Georgia's Fair Housing Law, O.C.G.A. §§ 8-3-200 to 8-3-223, mirrors the federal Fair Housing Act almost word for word, and HUD certifies it as substantially equivalent. There is no stronger Georgia-specific accommodation standard for private housing — the federal duties under 42 U.S.C. § 3604(f) are the Georgia duties, enforced by the Georgia Commission on Equal Opportunity.
In an ordinary private rental the tenant pays. Under O.C.G.A. § 8-3-202 and 42 U.S.C. § 3604(f)(3)(A) the landlord must permit the reasonable modification but is not required to fund it, and may, where reasonable, require the tenant to restore the interior to its prior condition on move-out, ordinary wear and tear excepted.
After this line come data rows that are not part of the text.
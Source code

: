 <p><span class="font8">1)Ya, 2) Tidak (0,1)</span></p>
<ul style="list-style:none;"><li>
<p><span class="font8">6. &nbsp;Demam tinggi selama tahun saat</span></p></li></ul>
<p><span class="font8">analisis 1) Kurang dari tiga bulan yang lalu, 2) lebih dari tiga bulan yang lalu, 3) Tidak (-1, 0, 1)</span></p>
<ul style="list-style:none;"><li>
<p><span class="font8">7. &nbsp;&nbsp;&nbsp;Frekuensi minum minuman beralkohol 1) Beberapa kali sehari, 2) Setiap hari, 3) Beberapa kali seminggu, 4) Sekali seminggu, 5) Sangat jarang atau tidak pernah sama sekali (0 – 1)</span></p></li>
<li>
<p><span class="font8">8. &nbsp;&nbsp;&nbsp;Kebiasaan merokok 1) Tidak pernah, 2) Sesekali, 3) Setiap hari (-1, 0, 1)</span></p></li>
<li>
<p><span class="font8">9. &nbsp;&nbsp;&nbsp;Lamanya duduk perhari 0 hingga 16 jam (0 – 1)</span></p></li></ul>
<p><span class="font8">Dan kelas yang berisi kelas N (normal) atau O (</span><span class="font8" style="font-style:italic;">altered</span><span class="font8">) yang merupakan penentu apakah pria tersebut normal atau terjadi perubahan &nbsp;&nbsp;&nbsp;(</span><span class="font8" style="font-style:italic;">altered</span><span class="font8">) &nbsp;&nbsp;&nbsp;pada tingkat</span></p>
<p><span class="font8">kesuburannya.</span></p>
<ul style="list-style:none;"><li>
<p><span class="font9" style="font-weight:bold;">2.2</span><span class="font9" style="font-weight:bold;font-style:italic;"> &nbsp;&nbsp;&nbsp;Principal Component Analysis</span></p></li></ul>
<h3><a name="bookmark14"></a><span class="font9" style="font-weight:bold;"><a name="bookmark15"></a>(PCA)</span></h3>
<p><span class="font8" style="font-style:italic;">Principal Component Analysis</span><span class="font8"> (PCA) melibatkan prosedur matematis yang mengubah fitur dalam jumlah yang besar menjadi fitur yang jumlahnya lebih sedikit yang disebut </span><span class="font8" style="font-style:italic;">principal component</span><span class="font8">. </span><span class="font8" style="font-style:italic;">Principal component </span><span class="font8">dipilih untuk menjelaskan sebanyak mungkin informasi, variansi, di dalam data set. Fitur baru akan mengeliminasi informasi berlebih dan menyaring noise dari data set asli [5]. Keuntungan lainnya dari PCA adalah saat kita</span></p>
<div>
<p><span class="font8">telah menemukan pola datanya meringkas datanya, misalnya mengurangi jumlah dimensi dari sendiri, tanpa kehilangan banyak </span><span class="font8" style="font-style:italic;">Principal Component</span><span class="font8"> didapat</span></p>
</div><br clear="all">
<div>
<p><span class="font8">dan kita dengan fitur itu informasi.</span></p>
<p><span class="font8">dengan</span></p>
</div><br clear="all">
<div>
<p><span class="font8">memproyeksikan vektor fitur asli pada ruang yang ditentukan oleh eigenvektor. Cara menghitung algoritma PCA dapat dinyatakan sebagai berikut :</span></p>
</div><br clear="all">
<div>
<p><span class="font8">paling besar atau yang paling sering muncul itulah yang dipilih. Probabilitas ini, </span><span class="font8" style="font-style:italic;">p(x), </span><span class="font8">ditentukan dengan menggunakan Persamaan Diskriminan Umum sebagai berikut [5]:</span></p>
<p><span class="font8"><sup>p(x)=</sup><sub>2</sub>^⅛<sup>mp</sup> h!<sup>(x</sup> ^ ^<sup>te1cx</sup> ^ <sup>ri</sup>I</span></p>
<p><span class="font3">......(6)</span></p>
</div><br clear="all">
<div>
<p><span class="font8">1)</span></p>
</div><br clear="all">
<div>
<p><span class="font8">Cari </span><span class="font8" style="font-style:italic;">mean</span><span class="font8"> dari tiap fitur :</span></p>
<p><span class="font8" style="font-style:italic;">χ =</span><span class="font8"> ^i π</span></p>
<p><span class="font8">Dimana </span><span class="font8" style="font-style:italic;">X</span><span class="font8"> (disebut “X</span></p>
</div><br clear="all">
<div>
In housing that receives federal financial assistance, the provider generally pays under Section 504 unless it is an undue burden.
No. An assistance animal, including an emotional support animal, is not a pet under fair housing law. Waiving your no-pets policy is a reasonable accommodation, and charging a pet deposit or pet fee for an assistance animal violates O.C.G.A. § 8-3-202 and the FHA. You can still hold the tenant liable for any actual damage the animal causes.
Only when the disability or the disability-related need is not obvious. In that case you may request reliable documentation that the person has a disability and needs the specific accommodation. You may not ask for the diagnosis, medical records, or details about the nature or severity of the condition.
You may deny a request that imposes an undue financial and administrative burden, fundamentally alters your operations (such as a demand for personal care services), or where the tenant poses a direct threat to others' health or safety that no accommodation can eliminate. Inconvenience, precedent, or refusal to hand over a diagnosis are not valid reasons. Document your interactive exchange either way.
A tenant has 365 calendar days (one year) from the discriminatory act to file an administrative complaint with the Georgia Commission on Equal Opportunity or HUD, counted from the day after the act. They may instead file a private lawsuit in superior court within two years under the Georgia Fair Housing Law.
Federal authority: 42 U.S.C. § 3604(f); 28 C.F.R. § 36.302; HUD FHEO Notice 2020-01. State authority: O.C.G.A. § 8-3-200 et seq.; O.C.G.A. § 16-11-107.1. Last updated July 14, 2026. For informational purposes only, not legal advice. Reasonable-accommodation determinations are highly fact-specific; consult a licensed Georgia attorney before denying any request.